Macramé is a French word that means knot, although derived from Turkish and Persian or Farsi. It is a craft that was already practiced in antiquity between the Assyrians and the Persians. The Arabs made it known in Europe, and from here it went to America, where the typical macrame-based hammock was invented.
It is a way of weaving ropes or threads of cotton, linen, silk, jute or other textile materials of sufficient resistance, based on knots, and from this, it is used to make various decorative, fashionable, home objects, such as bracelets, valances for curtains, bags, etc. Here we leave you this article that you will surely find interesting to make macrame bracelets.
In macramé there are many different knots, more than fifty, and among the best known and used are the chevron -in the form of a circumflex accent-, the simple, the rope, the diagonal, the butterfly, the spiral. So that you learn the basic notions of this popular craft work, we give you instructions on how to make macramé.
What do you need:
- A piece of strong cord of about 30 centimeters
- Two 1 meter lengths of rope folded in half
- A table or cardboard
Instructions
- First step. Take the guide cord and one of the folded ropes with which you will work and place them on the cardboard, cardboard or wooden plank, or table that you have to make the macramé. Put the string under the guide string – it will be horizontal – with the point where it folds under, leaving the part that makes the loop back just a couple of centimeters above. The shape will resemble a sewing needle and its buttonhole.
- Second step. You now have the guide string horizontal and straight on the work surface, and the bend point of the work string below, with the tips of the work string forming a vertical perpendicular to the guide string below. Take these points, and as if you were sewing, insert them into the buttonhole formed by the fold or loop, but passing over the guide cord. Pull on these ends until the two ends of the rope have passed completely through, closing the knot that will be formed. After pulling up and closing the knot, pass the ends of the knotted working rope down so that the two strands of the rope go down again as you look down at the table where you are making the macrame. You already have the starting knot.
- Third step. Take another work rope folded in half, and put it next to the first repeat the previous steps to get to another knot. Now you will have four strands or threads in parallel and vertical, perpendicular to the guide cord. Now is when the macramé begins, when we are going to make the first knot of many that will lead to having your bracelet or your mat, or whatever you want to do.
- Fourth step. You have a horizontal leader cord to which you have tied two ropes with the result that you now have four ends coming down from the leader cord. Of the four parallel and vertical ropes, take one from one end and another from the other, that is, if you number the ends from 1 to 4, take 1 and 4, and separate them forming 45 degree angles, and thus they will look like triangles equilateral without the base.

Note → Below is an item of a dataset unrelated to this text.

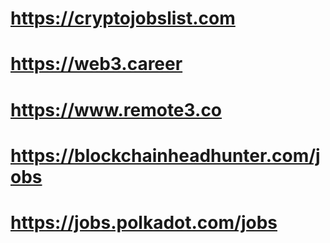 # https://cryptojobslist.com

# https://web3.career

# https://www.remote3.co

# https://blockchainheadhunter.com/jobs

# https://jobs.polkadot.com/jobs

- Fifth step. Fold the left or 1 string to close the left triangle by perpendicularly and horizontally crossing the 2 and 3 vertical strings, and 4, above, forming what will look like a figure like the number four. The string that forms the right triangle, number 4, must be, not below string 1, which forms the base of the four, like the central strings, 2 and 3, but above it.
- Sixth step. String 4 that forms the right triangle without base is stretched to the tip. Now you have to bend it and bring the tip, diagonally and upwards to the left, below the place where the central or 2 and 3 vertical strings intersect with the horizontal string 1, which formed the left figure four. As if the left figure four were a buttonhole, take the end of string 4 that comes bent from the right up diagonally to the left inside that buttonhole and pull it as you pull the horizontal string 1 that it goes to the right and forms the base of the four drawn on the left. Pulling and closing will form the first flat half knot of the macrame you want to make.
- Seventh step. To make the complete knot, you have to go through the same steps but with the rope furthest to the right, number 4, starting by making the figure of four, but now in the right area and with the same steps to spin the other half knot. Thus we will have the complete flat knot.
Tips
- Macramé is not complicated to learn and is based on practice. From the flat knot you can move on to other knots that will serve us for different tasks and tasks.
- If the first flat half knot is repeated, that is, always continuing with the rope on the left, a spiral knot will be created.